The question at this point is twofold: what happens after the savings of ordinary depositors in the bank officially taxed and/or cash becomes phased out, and more importantly, what happens just before.
In other words, will there be a run on physical cash?
The truth is that if society panics and there is a full blown rush out of existing electronic bank deposits and into physical currency to avoid negative rate taxation, only those who panic first will be safe. Why? Because of the "magic" of fractional reserve banking - there is simply not enough physical currency in circulation to satisfy all savers' claims.
Here is HSBC's Steven Major trying to explain the problem:
Based on the evidence so far, households have not rushed to withdraw cash and put it into a safe or, more significantly, pay for someone else to store it for them. This is because retail deposit rates have stayed at or above zero as banks have opted to not pass the lower market rates on.
The assumption that bank deposits can be rapidly converted into cash does not hold up, in our opinion. If everybody wanted to take their cash out of the bank at the same time, the system would soon run out as there are simply not enough notes in circulation. It would take a considerable time to print the currency needed to meet the demand. A central bank could enforce a negative rate for a considerable period of time under these conditions. For example, in the US, even if the production rate is doubled – and assuming the pace of retirement of old notes is unchanged and there is demand for USD3trn of new notes - printing would take 20-years.
To explain this, consider the demand for currency created if savers tried to remove cash from the US banking system. This demand could total anything between USD2.5trn (of excess reserves) and USD4.5trn (the Fed’s total balance sheet). Currently there is USD1.5trn of currency in circulation and the total annual production had a face value USD149bn in 2014, suggesting the 20 years it would take to print the cash.
Currency in circulation is small compared to the potential demand in a negative rate environment. As an example, the Fed’s assets are three times the currency in circulation and the Riksbank’s nearly ten times (see Table 1), but production capacity is limited.

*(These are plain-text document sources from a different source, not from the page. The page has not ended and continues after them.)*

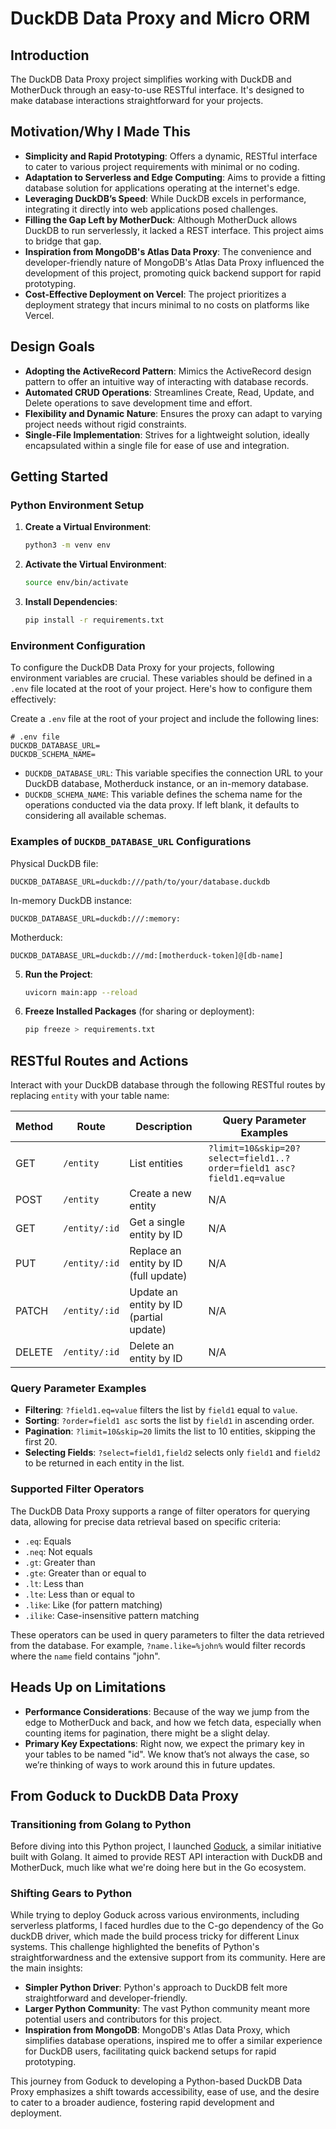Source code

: # DuckDB Data Proxy and Micro ORM

## Introduction

The DuckDB Data Proxy project simplifies working with DuckDB and MotherDuck through an easy-to-use RESTful interface. It's designed to make database interactions straightforward for your projects.

## Motivation/Why I Made This

- **Simplicity and Rapid Prototyping**: Offers a dynamic, RESTful interface to cater to various project requirements with minimal or no coding.
- **Adaptation to Serverless and Edge Computing**: Aims to provide a fitting database solution for applications operating at the internet's edge.
- **Leveraging DuckDB’s Speed**: While DuckDB excels in performance, integrating it directly into web applications posed challenges.
- **Filling the Gap Left by MotherDuck**: Although MotherDuck allows DuckDB to run serverlessly, it lacked a REST interface. This project aims to bridge that gap.
- **Inspiration from MongoDB's Atlas Data Proxy**: The convenience and developer-friendly nature of MongoDB's Atlas Data Proxy influenced the development of this project, promoting quick backend support for rapid prototyping.
- **Cost-Effective Deployment on Vercel**: The project prioritizes a deployment strategy that incurs minimal to no costs on platforms like Vercel.

## Design Goals

- **Adopting the ActiveRecord Pattern**: Mimics the ActiveRecord design pattern to offer an intuitive way of interacting with database records.
- **Automated CRUD Operations**: Streamlines Create, Read, Update, and Delete operations to save development time and effort.
- **Flexibility and Dynamic Nature**: Ensures the proxy can adapt to varying project needs without rigid constraints.
- **Single-File Implementation**: Strives for a lightweight solution, ideally encapsulated within a single file for ease of use and integration.


## Getting Started

### Python Environment Setup

1. **Create a Virtual Environment**: 
   ```bash
   python3 -m venv env
   ```
2. **Activate the Virtual Environment**: 
   ```bash
   source env/bin/activate
   ```
3. **Install Dependencies**: 
   ```bash
   pip install -r requirements.txt
   ```
### Environment Configuration

To configure the DuckDB Data Proxy for your projects, following environment variables are crucial. These variables should be defined in a `.env` file located at the root of your project. Here's how to configure them effectively:

Create a `.env` file at the root of your project and include the following lines:

```env
# .env file
DUCKDB_DATABASE_URL=
DUCKDB_SCHEMA_NAME=
```

- `DUCKDB_DATABASE_URL`: This variable specifies the connection URL to your DuckDB database, Motherduck instance, or an in-memory database.
- `DUCKDB_SCHEMA_NAME`: This variable defines the schema name for the operations conducted via the data proxy. If left blank, it defaults to considering all available schemas.

### Examples of `DUCKDB_DATABASE_URL` Configurations

Physical DuckDB file:

```env
DUCKDB_DATABASE_URL=duckdb:///path/to/your/database.duckdb
```
In-memory DuckDB instance:

```env
DUCKDB_DATABASE_URL=duckdb:///:memory:
```

Motherduck:

```env
DUCKDB_DATABASE_URL=duckdb:///md:[motherduck-token]@[db-name]
```
5. **Run the Project**:

   ```bash
   uvicorn main:app --reload
   ```

6. **Freeze Installed Packages** (for sharing or deployment): 
   ```bash
   pip freeze > requirements.txt
   ```

## RESTful Routes and Actions

Interact with your DuckDB database through the following RESTful routes by replacing `entity` with your table name:

| Method | Route             | Description                               | Query Parameter Examples                              |
|--------|-------------------|-------------------------------------------|-------------------------------------------------------|
| GET    | `/entity`         | List entities                             | `?limit=10&skip=20?select=field1..?order=field1 asc?field1.eq=value` |
| POST   | `/entity`         | Create a new entity                       | N/A                                                     |
| GET    | `/entity/:id`     | Get a single entity by ID                 | N/A                                                     |
| PUT    | `/entity/:id`     | Replace an entity by ID (full update)     | N/A                                                     |
| PATCH  | `/entity/:id`     | Update an entity by ID (partial update)   | N/A                                                     |
| DELETE | `/entity/:id`     | Delete an entity by ID                    | N/A                                                     |

### Query Parameter Examples

- **Filtering**: `?field1.eq=value` filters the list by `field1` equal to `value`.
- **Sorting**: `?order=field1 asc` sorts the list by `field1` in ascending order.
- **Pagination**: `?limit=10&skip=20` limits the list to 10 entities, skipping the first 20.
- **Selecting Fields**: `?select=field1,field2` selects only `field1` and `field2` to be returned in each entity in the list.

### Supported Filter Operators

The DuckDB Data Proxy supports a range of filter operators for querying data, allowing for precise data retrieval based on specific criteria:

- `.eq`: Equals
- `.neq`: Not equals
- `.gt`: Greater than
- `.gte`: Greater than or equal to
- `.lt`: Less than
- `.lte`: Less than or equal to
- `.like`: Like (for pattern matching)
- `.ilike`: Case-insensitive pattern matching

These operators can be used in query parameters to filter the data retrieved from the database. For example, `?name.like=%john%` would filter records where the `name` field contains "john".

## Heads Up on Limitations

- **Performance Considerations**: Because of the way we jump from the edge to MotherDuck and back, and how we fetch data, especially when counting items for pagination, there might be a slight delay.
- **Primary Key Expectations**: Right now, we expect the primary key in your tables to be named "id". We know that’s not always the case, so we’re thinking of ways to work around this in future updates.


## From Goduck to DuckDB Data Proxy

### Transitioning from Golang to Python
Before diving into this Python project, I launched [Goduck](https://github.com/senthilsweb/goduck), a similar initiative built with Golang. It aimed to provide REST API interaction with DuckDB and MotherDuck, much like what we're doing here but in the Go ecosystem.

### Shifting Gears to Python
While trying to deploy Goduck across various environments, including serverless platforms, I faced hurdles due to the C-go dependency of the Go duckDB driver, which made the build process tricky for different Linux systems. This challenge highlighted the benefits of Python's straightforwardness and the extensive support from its community. Here are the main insights:

- **Simpler Python Driver**: Python's approach to DuckDB felt more straightforward and developer-friendly.
- **Larger Python Community**: The vast Python community meant more potential users and contributors for this project.
- **Inspiration from MongoDB**: MongoDB's Atlas Data Proxy, which simplifies database operations, inspired me to offer a similar experience for DuckDB users, facilitating quick backend setups for rapid prototyping.

This journey from Goduck to developing a Python-based DuckDB Data Proxy emphasizes a shift towards accessibility, ease of use, and the desire to cater to a broader audience, fostering rapid development and deployment.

While largely correct, Major is wrong about two critical things.
First, when estimating the potential demand for physical currency in circulation, one has to take into consideration not only the amount of total Fed reserves (or its entire balance sheet) but the entire fractional reserve banking system, and specifically the amount of paperless deposits parked at banks in the form of demand, checking, and savings account, or in other words, all the core components of M2. Not only that, but one must also consider the threat by increasingly more economists that large denomination bills may be outlawed, first in Europe with the €500 bill and then in the US with the $100 bill.
What a ban of Ben ($100 bill) would imply is that the total notional value of US currency in circulation would plunge from $1.35 trillion in the most recent week, to just $271 billion once the total $1.08 trillion value of $100 bills is eliminated. Putting this in context, there are as of this moment, $11.1 trillion in various forms of savings parked at banks as summarized in the chart below.
For the sake of simplicity, this analysis ignores what would happen globally in a comparable scenario in which paper currency in other developed markets is likewise "curbed" in part or in whole. Recall that for NIRP to truly work, paper currency has to be substantially eliminated everywhere it is implemented. We will analyze the impact of a global rush into paper currency in a subsequent post.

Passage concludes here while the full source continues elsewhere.